**Exercise requirements:**
Reproduce, exactly, the lines of the material below from the line containing "Collection of scripts" through the line containing "IDA and Ghidra.", with both end lines included and nothing else.

**Provided material:**
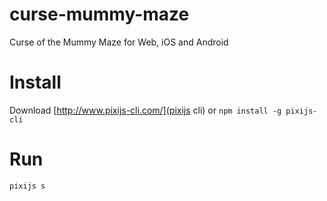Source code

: # curse-mummy-maze
Curse of the Mummy Maze for Web, iOS and Android

# Install
Download [http://www.pixijs-cli.com/](pixijs cli) or `npm install -g pixijs-cli`

# Run
`pixijs s`
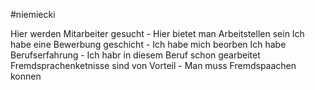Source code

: #niemiecki

Hier werden Mitarbeiter gesucht - Hier bietet man Arbeitstellen sein
Ich habe eine Bewerbung geschicht - Ich habe mich beorben
Ich habe Berufserfahrung - Ich habr in diesem Beruf schon gearbeitet
Fremdsprachenketnisse sind von Vorteil - Man muss Fremdspaachen konnen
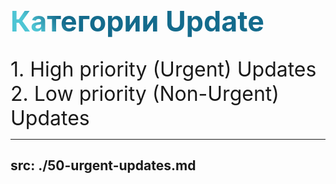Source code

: <style>
.first-problem {
  background-color: #2B90B6;
  background-image: linear-gradient(45deg, #4EC5D4 10%, #146b8c 20%);
  background-size: 100%;
  font-size: 2.8rem !important;
  -webkit-background-clip: text;
  -moz-background-clip: text;
  -webkit-text-fill-color: transparent;
  -moz-text-fill-color: transparent;
}

.text {
    font-size: 2rem !important;
}
</style>

<h1 class="first-problem">Категории Update</h1>
<div class="text">
    1. High priority (Urgent) Updates
</div>

<div class="text">
    2. Low priority (Non-Urgent) Updates
</div>

---
src: ./50-urgent-updates.md
---
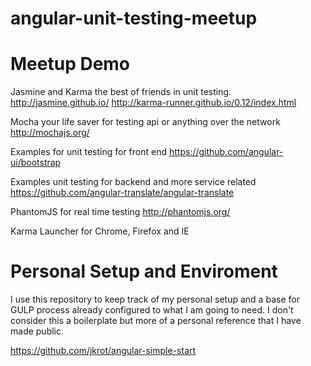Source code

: angular-unit-testing-meetup
====================

# Meetup Demo

Jasmine and Karma the best of friends in unit testing.
http://jasmine.github.io/
http://karma-runner.github.io/0.12/index.html

Mocha your life saver for testing api or anything over the network
http://mochajs.org/

Examples for unit testing for front end https://github.com/angular-ui/bootstrap

Examples unit testing for backend and more service related https://github.com/angular-translate/angular-translate

PhantomJS for real time testing http://phantomjs.org/

Karma Launcher for Chrome, Firefox and IE 

# Personal Setup and Enviroment 

I use this repository to keep track of my personal setup and a base for GULP process already configured to what I am going to need.  I don't consider this a boilerplate but more of a personal reference that I have made public.

https://github.com/jkrot/angular-simple-start





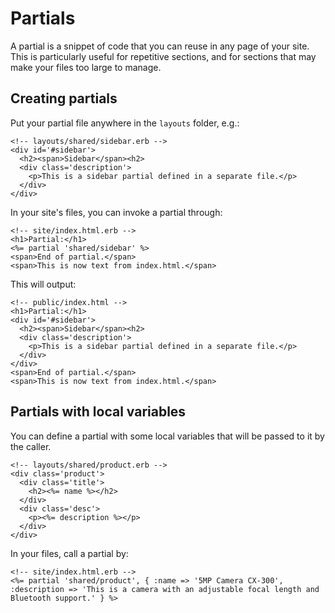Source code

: Partials
========

A partial is a snippet of code that you can reuse in any page of your site.
This is particularly useful for repetitive sections, and for sections that may
make your files too large to manage.

Creating partials
-----------------

Put your partial file anywhere in the `layouts` folder, e.g.:

    <!-- layouts/shared/sidebar.erb -->
    <div id='#sidebar'>
      <h2><span>Sidebar</span><h2>
      <div class='description'>
        <p>This is a sidebar partial defined in a separate file.</p>
      </div>
    </div>

In your site's files, you can invoke a partial through:

    <!-- site/index.html.erb -->
    <h1>Partial:</h1>
    <%= partial 'shared/sidebar' %>
    <span>End of partial.</span>
    <span>This is now text from index.html.</span>

This will output:
    
    <!-- public/index.html -->
    <h1>Partial:</h1>
    <div id='#sidebar'>
      <h2><span>Sidebar</span><h2>
      <div class='description'>
        <p>This is a sidebar partial defined in a separate file.</p>
      </div>
    </div>
    <span>End of partial.</span>
    <span>This is now text from index.html.</span>

Partials with local variables
-----------------------------

You can define a partial with some local variables that will be passed
to it by the caller.

    <!-- layouts/shared/product.erb -->
    <div class='product'>
      <div class='title'>
        <h2><%= name %></h2>
      </div>
      <div class='desc'>
        <p><%= description %></p>
      </div>
    </div>

In your files, call a partial by:
      
    <!-- site/index.html.erb -->
    <%= partial 'shared/product', { :name => '5MP Camera CX-300', :description => 'This is a camera with an adjustable focal length and Bluetooth support.' } %>


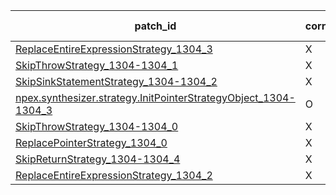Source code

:  | patch_id |correctness |Test-validation |NPEX-validation |
 |--- | --- | --- | --- | 
 | [ReplaceEntireExpressionStrategy_1304_3](./patches/ReplaceEntireExpressionStrategy_1304_3/patch.java#1299) | X | X | X | 
 | [SkipThrowStrategy_1304-1304_1](./patches/SkipThrowStrategy_1304-1304_1/patch.java#1299) | X | X | O | 
 | [SkipSinkStatementStrategy_1304-1304_2](./patches/SkipSinkStatementStrategy_1304-1304_2/patch.java#1299) | X | X | X | 
 | [npex.synthesizer.strategy.InitPointerStrategyObject_1304-1304_3](./patches/npex.synthesizer.strategy.InitPointerStrategyObject_1304-1304_3/patch.java#1299) | O | O | X | 
 | [SkipThrowStrategy_1304-1304_0](./patches/SkipThrowStrategy_1304-1304_0/patch.java#1299) | X | X | O | 
 | [ReplacePointerStrategy_1304_0](./patches/ReplacePointerStrategy_1304_0/patch.java#1299) | X | X | X | 
 | [SkipReturnStrategy_1304-1304_4](./patches/SkipReturnStrategy_1304-1304_4/patch.java#1299) | X | O | X | 
 | [ReplaceEntireExpressionStrategy_1304_2](./patches/ReplaceEntireExpressionStrategy_1304_2/patch.java#1299) | X | X | X | 
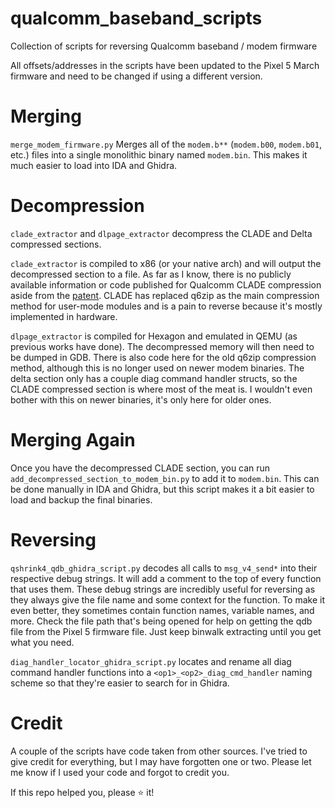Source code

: # qualcomm_baseband_scripts
Collection of scripts for reversing Qualcomm baseband / modem firmware

All offsets/addresses in the scripts have been updated to the Pixel 5 March firmware and need to be changed if using a different version.

# Merging
`merge_modem_firmware.py` Merges all of the `modem.b**` (`modem.b00`, `modem.b01`, etc.) files into a single monolithic binary named `modem.bin`. This makes it much easier to load into IDA and Ghidra.

# Decompression
`clade_extractor` and `dlpage_extractor` decompress the CLADE and Delta compressed sections.

`clade_extractor` is compiled to x86 (or your native arch) and will output the decompressed section to a file. As far as I know, there is no publicly available information or code published for Qualcomm CLADE compression aside from the [patent](https://patents.google.com/patent/US9300320B2/en). CLADE has replaced q6zip as the main compression method for user-mode modules and is a pain to reverse because it's mostly implemented in hardware.

`dlpage_extractor` is compiled for Hexagon and emulated in QEMU (as previous works have done). The decompressed memory will then need to be dumped in GDB. There is also code here for the old q6zip compression method, although this is no longer used on newer modem binaries. The delta section only has a couple diag command handler structs, so the CLADE compressed section is where most of the meat is. I wouldn't even bother with this on newer binaries, it's only here for older ones.

# Merging Again
Once you have the decompressed CLADE section, you can run `add_decompressed_section_to_modem_bin.py` to add it to `modem.bin`. This can be done manually in IDA and Ghidra, but this script makes it a bit easier to load and backup the final binaries.

# Reversing
`qshrink4_qdb_ghidra_script.py` decodes all calls to `msg_v4_send*` into their respective debug strings. It will add a comment to the top of every function that uses them. These debug strings are incredibly useful for reversing as they always give the file name and some context for the function. To make it even better, they sometimes contain function names, variable names, and more. Check the file path that's being opened for help on getting the qdb file from the Pixel 5 firmware file. Just keep binwalk extracting until you get what you need.

`diag_handler_locator_ghidra_script.py` locates and rename all diag command handler functions into a `<op1>_<op2>_diag_cmd_handler` naming scheme so that they're easier to search for in Ghidra.

# Credit
A couple of the scripts have code taken from other sources. I've tried to give credit for everything, but I may have forgotten one or two. Please let me know if I used your code and forgot to credit you.

If this repo helped you, please ⭐ it!
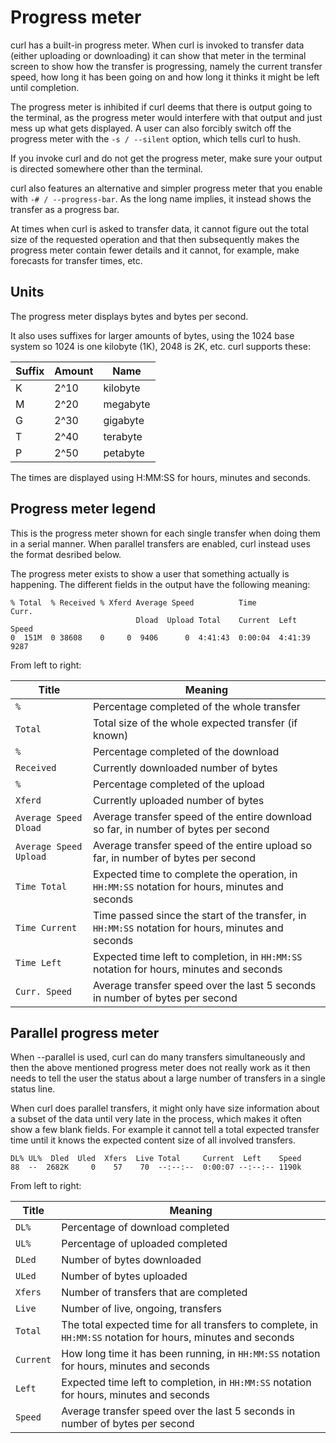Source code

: # Progress meter

curl has a built-in progress meter. When curl is invoked to transfer data
(either uploading or downloading) it can show that meter in the terminal
screen to show how the transfer is progressing, namely the current transfer
speed, how long it has been going on and how long it thinks it might be left
until completion.

The progress meter is inhibited if curl deems that there is output going to
the terminal, as the progress meter would interfere with that output and just
mess up what gets displayed. A user can also forcibly switch off the progress
meter with the `-s / --silent` option, which tells curl to hush.

If you invoke curl and do not get the progress meter, make sure your output is
directed somewhere other than the terminal.

curl also features an alternative and simpler progress meter that you enable
with `-# / --progress-bar`. As the long name implies, it instead shows the
transfer as a progress bar.

At times when curl is asked to transfer data, it cannot figure out the total
size of the requested operation and that then subsequently makes the progress
meter contain fewer details and it cannot, for example, make forecasts for
transfer times, etc.

## Units

The progress meter displays bytes and bytes per second.

It also uses suffixes for larger amounts of bytes, using the 1024 base system
so 1024 is one kilobyte (1K), 2048 is 2K, etc. curl supports these:

| Suffix  |  Amount | Name      |
|---------|---------|-----------|
| K       | 2^10    | kilobyte  |
| M       | 2^20    | megabyte  |
| G       | 2^30    | gigabyte  |
| T       | 2^40    | terabyte  |
| P       | 2^50    | petabyte  |

The times are displayed using H:MM:SS for hours, minutes and seconds.

## Progress meter legend

This is the progress meter shown for each single transfer when doing them in a
serial manner. When parallel transfers are enabled, curl instead uses the
format desribed below.

The progress meter exists to show a user that something actually is happening.
The different fields in the output have the following meaning:

    % Total  % Received % Xferd Average Speed          Time             Curr.
                                Dload  Upload Total    Current  Left    Speed
    0  151M  0 38608    0     0  9406      0  4:41:43  0:00:04  4:41:39  9287

From left to right:

| Title                  | Meaning                                                                                            |
|------------------------|----------------------------------------------------------------------------------------------------|
| `%`                    | Percentage completed of the whole transfer                                                         |
| `Total`                | Total size of the whole expected transfer (if known)                                               |
| `%`                    | Percentage completed of the download                                                               |
| `Received`             | Currently downloaded number of bytes                                                               |
| `%`                    | Percentage completed of the upload                                                                 |
| `Xferd`                | Currently uploaded number of bytes                                                                 |
| `Average Speed Dload`  | Average transfer speed of the entire download so far, in number of bytes per second                |
| `Average Speed Upload` | Average transfer speed of the entire upload so far, in number of bytes per second                  |
| `Time Total`           | Expected time to complete the operation, in `HH:MM:SS` notation for hours, minutes and seconds     |
| `Time Current`         | Time passed since the start of the transfer, in `HH:MM:SS` notation for hours, minutes and seconds |
| `Time Left`            | Expected time left to completion, in `HH:MM:SS` notation for hours, minutes and seconds            |
| `Curr. Speed`          | Average transfer speed over the last 5 seconds in number of bytes per second                       |

## Parallel progress meter

When --parallel is used, curl can do many transfers simultaneously and then
the above mentioned progress meter does not really work as it then needs to
tell the user the status about a large number of transfers in a single status
line.

When curl does parallel transfers, it might only have size information about a
subset of the data until very late in the process, which makes it often show a
few blank fields. For example it cannot tell a total expected transfer time
until it knows the expected content size of all involved transfers.

    DL% UL%  Dled  Uled  Xfers  Live Total     Current  Left    Speed
    88  --  2682K     0    57    70  --:--:--  0:00:07 --:--:-- 1190k

From left to right:

| Title     | Meaning                                                                                                      |
|-----------|--------------------------------------------------------------------------------------------------------------|
| `DL%`     | Percentage of download completed                                                                             |
| `UL%`     | Percentage of uploaded completed                                                                             |
| `DLed`    | Number of bytes downloaded                                                                                   |
| `ULed`    | Number of bytes uploaded                                                                                     |
| `Xfers`   | Number of transfers that are completed                                                                       |
| `Live`    | Number of live, ongoing, transfers                                                                           |
| `Total`   | The total expected time for all transfers to complete, in `HH:MM:SS` notation for hours, minutes and seconds |
| `Current` | How long time it has been running, in `HH:MM:SS` notation for hours, minutes and seconds                     |
| `Left`    | Expected time left to completion, in `HH:MM:SS` notation for hours, minutes and seconds                      |
| `Speed`   | Average transfer speed over the last 5 seconds in number of bytes per second                                 |
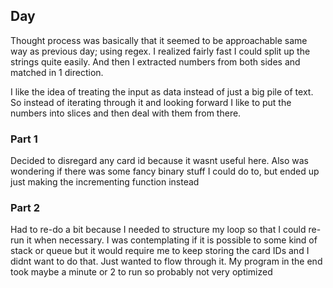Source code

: ## Day 
Thought process was basically that it seemed to be approachable same way as previous day; using regex. I realized fairly fast I could split up the strings quite easily. And then I extracted numbers from both sides and matched in 1 direction.

I like the idea of treating the input as data instead of just a big pile of text. So instead of iterating through it and looking forward I like to put the numbers into slices and then deal with them from there.

### Part 1
Decided to disregard any card id because it wasnt useful here. Also was wondering if there was some fancy binary stuff I could do to, but ended up just making the incrementing function instead

### Part 2
Had to re-do a bit because I needed to structure my loop so that I could re-run it when necessary. I was contemplating if it is possible to some kind of stack or queue but it would require me to keep storing the card IDs and I didnt want to do that. Just wanted to flow through it. My program in the end took maybe a minute or 2 to run so probably not very optimized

**Solution to this problem:**
Collection of scripts for reversing Qualcomm baseband / modem firmware

All offsets/addresses in the scripts have been updated to the Pixel 5 March firmware and need to be changed if using a different version.

# Merging
`merge_modem_firmware.py` Merges all of the `modem.b**` (`modem.b00`, `modem.b01`, etc.) files into a single monolithic binary named `modem.bin`. This makes it much easier to load into IDA and Ghidra.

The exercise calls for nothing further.